Wow, that sounds so scary! I've been in similar situations before and it can be terrifying. 

Honestly, the first thing I would do would be to get that horse in an enclosed arena with a bit in his mouth. Even partial drafts are incredibly strong and pulling on his nose can be fruitless, as you found out. A bit will not be a miracle worker, but it is harder for a horse to resist a bit than it is to resist a sidepull. 

It's also a good idea to ride him in a more enclosed area, if you have access to one. When a horse doesn't have definite boundaries it's easier for them to misbehave. 

The one-rein stop is an incredible tool, but must be taught. There is another thread that was recently posted that tells exactly how to do it. 

Good luck, I know from first hand experience just how hard it is to get back on after a ride like that.


----------



## NorthernMama (Mar 12, 2008)

Hair-raising tale! I'm glad that no one got hurt worse than you did. It could definitely have been much worse. With your injury you may not be able to do anything except ground work with him for now. I would do as much as you can, including have someone else ride him in an enclosed area, or on a lunge. Maybe the time spent reinforcing this stuff will help him to forget what he got away with.

Also, take him for walks far away from the barn. Pack a lunch and tack him all up as though you're going to ride, but don't. Walk out that 3 miles. Have lunch and walk back.

You say that it's not that he didn't understand the commands; I think at the time, he likely didn't. His mind was elsewhere and you were a non-issue. The moment he forgot about you was where the trouble started. After that, you've got to get that attention back to be able to remind him of who's up there!

I agree -- switch out the bitless for a bit. Be sure to put a curb strap on. And I also agree that you don't need a harsh bit.

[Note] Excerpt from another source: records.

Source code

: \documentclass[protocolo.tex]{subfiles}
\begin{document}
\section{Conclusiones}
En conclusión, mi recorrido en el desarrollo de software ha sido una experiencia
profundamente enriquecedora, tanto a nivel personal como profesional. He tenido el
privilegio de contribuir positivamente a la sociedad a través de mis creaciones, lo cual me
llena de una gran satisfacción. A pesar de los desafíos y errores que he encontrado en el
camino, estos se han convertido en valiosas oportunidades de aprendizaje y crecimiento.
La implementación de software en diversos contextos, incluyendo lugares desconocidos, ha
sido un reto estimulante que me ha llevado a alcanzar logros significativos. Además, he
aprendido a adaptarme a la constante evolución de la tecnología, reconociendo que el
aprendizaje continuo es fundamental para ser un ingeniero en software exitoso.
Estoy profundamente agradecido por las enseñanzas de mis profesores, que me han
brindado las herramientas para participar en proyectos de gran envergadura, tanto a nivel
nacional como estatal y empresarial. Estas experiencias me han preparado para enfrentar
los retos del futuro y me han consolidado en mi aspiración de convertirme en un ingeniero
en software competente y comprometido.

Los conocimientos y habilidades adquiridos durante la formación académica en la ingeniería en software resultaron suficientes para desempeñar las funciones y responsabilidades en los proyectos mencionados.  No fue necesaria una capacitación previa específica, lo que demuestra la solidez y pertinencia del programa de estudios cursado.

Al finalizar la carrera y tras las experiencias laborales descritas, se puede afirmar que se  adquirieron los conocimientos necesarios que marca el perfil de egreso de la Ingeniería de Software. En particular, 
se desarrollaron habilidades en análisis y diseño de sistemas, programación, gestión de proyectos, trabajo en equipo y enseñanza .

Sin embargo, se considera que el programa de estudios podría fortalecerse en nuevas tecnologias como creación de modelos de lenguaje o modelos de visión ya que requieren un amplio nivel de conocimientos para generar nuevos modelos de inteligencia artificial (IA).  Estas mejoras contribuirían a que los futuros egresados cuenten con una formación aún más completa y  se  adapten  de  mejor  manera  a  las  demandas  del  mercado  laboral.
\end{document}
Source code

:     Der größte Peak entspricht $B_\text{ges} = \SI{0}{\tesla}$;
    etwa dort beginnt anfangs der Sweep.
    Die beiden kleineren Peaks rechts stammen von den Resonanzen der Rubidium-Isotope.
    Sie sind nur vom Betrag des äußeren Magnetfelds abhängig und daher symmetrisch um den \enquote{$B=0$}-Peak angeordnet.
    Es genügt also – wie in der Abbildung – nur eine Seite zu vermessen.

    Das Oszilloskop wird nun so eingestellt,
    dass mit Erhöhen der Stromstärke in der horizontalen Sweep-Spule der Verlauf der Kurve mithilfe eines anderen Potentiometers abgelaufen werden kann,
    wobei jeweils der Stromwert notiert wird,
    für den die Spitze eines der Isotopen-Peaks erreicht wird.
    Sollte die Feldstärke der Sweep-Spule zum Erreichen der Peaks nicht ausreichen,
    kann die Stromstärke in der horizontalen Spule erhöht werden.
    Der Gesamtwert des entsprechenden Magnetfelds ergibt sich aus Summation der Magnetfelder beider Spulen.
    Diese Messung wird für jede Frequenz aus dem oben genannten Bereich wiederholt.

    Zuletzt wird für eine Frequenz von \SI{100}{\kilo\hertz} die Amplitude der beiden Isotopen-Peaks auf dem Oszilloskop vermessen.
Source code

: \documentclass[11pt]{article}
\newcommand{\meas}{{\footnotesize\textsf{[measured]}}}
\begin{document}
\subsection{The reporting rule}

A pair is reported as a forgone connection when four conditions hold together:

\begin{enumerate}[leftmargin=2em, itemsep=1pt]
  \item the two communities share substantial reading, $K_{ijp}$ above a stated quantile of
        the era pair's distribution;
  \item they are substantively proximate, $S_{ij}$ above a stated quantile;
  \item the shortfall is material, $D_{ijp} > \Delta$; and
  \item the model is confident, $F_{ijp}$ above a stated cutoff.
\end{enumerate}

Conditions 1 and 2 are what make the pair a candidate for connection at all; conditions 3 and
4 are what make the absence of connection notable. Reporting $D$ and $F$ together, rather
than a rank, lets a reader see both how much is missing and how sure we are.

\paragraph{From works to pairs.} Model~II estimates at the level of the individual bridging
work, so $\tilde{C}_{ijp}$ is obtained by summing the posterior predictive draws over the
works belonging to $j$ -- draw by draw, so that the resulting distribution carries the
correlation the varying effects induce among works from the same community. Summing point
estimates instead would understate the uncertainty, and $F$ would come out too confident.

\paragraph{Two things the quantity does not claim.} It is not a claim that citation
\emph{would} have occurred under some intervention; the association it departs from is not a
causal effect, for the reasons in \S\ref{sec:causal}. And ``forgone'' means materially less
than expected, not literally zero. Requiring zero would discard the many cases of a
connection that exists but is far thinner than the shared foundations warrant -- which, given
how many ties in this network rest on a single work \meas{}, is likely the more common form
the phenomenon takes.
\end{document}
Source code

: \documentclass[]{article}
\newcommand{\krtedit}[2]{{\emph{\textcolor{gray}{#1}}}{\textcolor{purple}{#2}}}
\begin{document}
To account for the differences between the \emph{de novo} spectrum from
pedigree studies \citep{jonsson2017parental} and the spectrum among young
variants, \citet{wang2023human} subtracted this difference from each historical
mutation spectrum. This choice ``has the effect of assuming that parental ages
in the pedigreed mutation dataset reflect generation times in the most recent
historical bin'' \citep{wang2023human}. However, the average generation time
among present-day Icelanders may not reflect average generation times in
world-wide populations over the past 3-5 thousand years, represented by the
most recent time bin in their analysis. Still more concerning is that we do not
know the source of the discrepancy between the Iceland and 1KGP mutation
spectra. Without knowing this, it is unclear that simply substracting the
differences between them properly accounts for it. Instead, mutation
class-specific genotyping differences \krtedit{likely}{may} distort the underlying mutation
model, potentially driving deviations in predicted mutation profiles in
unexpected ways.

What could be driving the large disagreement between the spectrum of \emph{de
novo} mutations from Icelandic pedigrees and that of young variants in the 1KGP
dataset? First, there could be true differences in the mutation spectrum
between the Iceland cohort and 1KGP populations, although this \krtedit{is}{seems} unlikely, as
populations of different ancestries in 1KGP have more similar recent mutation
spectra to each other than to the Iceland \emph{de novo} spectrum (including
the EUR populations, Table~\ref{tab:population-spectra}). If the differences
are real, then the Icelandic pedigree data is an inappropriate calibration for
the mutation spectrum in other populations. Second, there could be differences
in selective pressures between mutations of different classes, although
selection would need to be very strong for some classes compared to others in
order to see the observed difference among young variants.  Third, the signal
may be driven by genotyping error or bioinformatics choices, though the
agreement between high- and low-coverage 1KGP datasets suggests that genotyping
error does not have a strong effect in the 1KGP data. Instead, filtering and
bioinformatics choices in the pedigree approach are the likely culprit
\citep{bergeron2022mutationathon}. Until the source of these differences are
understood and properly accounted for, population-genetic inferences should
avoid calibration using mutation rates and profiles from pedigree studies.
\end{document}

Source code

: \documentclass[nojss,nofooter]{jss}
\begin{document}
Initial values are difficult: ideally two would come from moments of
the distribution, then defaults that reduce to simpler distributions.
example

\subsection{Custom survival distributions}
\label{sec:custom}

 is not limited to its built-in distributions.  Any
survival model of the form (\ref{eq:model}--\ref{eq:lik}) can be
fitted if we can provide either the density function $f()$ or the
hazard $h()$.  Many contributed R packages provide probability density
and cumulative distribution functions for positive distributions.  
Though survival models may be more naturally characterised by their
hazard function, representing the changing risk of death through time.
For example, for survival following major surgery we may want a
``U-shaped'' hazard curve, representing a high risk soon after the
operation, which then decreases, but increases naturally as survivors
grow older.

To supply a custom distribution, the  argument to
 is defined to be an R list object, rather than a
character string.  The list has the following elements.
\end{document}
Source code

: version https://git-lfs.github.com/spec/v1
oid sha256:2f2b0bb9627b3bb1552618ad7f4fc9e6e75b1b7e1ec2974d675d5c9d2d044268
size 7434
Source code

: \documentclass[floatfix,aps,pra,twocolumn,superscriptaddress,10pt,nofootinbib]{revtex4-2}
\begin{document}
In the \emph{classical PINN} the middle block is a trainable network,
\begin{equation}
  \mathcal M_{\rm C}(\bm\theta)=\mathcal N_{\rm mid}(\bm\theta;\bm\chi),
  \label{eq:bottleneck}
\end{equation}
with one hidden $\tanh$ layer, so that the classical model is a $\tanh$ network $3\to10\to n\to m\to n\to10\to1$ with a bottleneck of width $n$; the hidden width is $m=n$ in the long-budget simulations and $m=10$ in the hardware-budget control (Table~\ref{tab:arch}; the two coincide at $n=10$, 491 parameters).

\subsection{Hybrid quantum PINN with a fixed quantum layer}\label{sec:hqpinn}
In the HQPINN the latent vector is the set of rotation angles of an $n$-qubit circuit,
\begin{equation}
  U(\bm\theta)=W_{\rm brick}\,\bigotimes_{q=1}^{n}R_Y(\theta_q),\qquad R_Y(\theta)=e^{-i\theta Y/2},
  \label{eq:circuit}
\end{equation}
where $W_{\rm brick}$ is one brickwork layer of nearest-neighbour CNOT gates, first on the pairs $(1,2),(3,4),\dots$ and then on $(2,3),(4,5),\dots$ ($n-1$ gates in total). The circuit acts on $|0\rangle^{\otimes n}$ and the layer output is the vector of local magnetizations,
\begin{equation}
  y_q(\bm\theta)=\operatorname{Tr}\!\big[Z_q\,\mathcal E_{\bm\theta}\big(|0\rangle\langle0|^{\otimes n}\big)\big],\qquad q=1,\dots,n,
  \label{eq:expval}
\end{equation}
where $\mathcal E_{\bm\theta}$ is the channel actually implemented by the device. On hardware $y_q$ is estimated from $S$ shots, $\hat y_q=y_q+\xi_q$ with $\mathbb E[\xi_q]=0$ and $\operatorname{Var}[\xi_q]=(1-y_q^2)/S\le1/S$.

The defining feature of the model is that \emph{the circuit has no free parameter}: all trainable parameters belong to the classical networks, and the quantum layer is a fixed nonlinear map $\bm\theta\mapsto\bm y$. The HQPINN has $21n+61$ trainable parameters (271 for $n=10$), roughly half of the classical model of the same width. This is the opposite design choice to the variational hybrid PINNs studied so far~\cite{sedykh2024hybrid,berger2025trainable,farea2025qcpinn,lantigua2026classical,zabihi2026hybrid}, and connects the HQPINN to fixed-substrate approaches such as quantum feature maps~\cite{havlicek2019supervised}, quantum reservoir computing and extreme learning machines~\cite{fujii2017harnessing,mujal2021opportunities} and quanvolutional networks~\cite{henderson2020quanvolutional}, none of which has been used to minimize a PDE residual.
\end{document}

It's a leverage thing -- it's easier to bring the nose around than the whole head. 

Practice the pullley stop at a walk, then trot then canter. I wasn't a believer in the pulley stop until I actually went out and tried it on my quiet mare first 

I have used the one-rein stop as well, but when I use it, it's not about smaller and smaller circles, it's about stop or you're going to fall over, run into the poplar shrubs or the 8' snowbank!

Good luck and good health.


----------



## MyBoyPuck (Mar 27, 2009)

No! I would never recommend practicing the pulley rein. It's a very violent last ditch leverage maneuver done to save your butt. It's very harsh on the horse's mouth and can cause serious bar damage. Sure know how to do it and maybe practice just the movements of it, but definitely not in the actual leverage scenario it involves.


----------



## tinyliny (Oct 31, 2009)

Kevin has a point in that sometimes when you can't get them to listen to "slow down!" you through "speed up " at them to break out of the log jam.
I can just imagin how strong a half Belgian's neck is and once it's on a dircect line away from the pull, no bend, not the strongest man in the world could force a bend without the help of a bit.

I am so glad you were not hurt. I would have nightmares for weeks. I don't have any real advice except to comment on Kevin's comment.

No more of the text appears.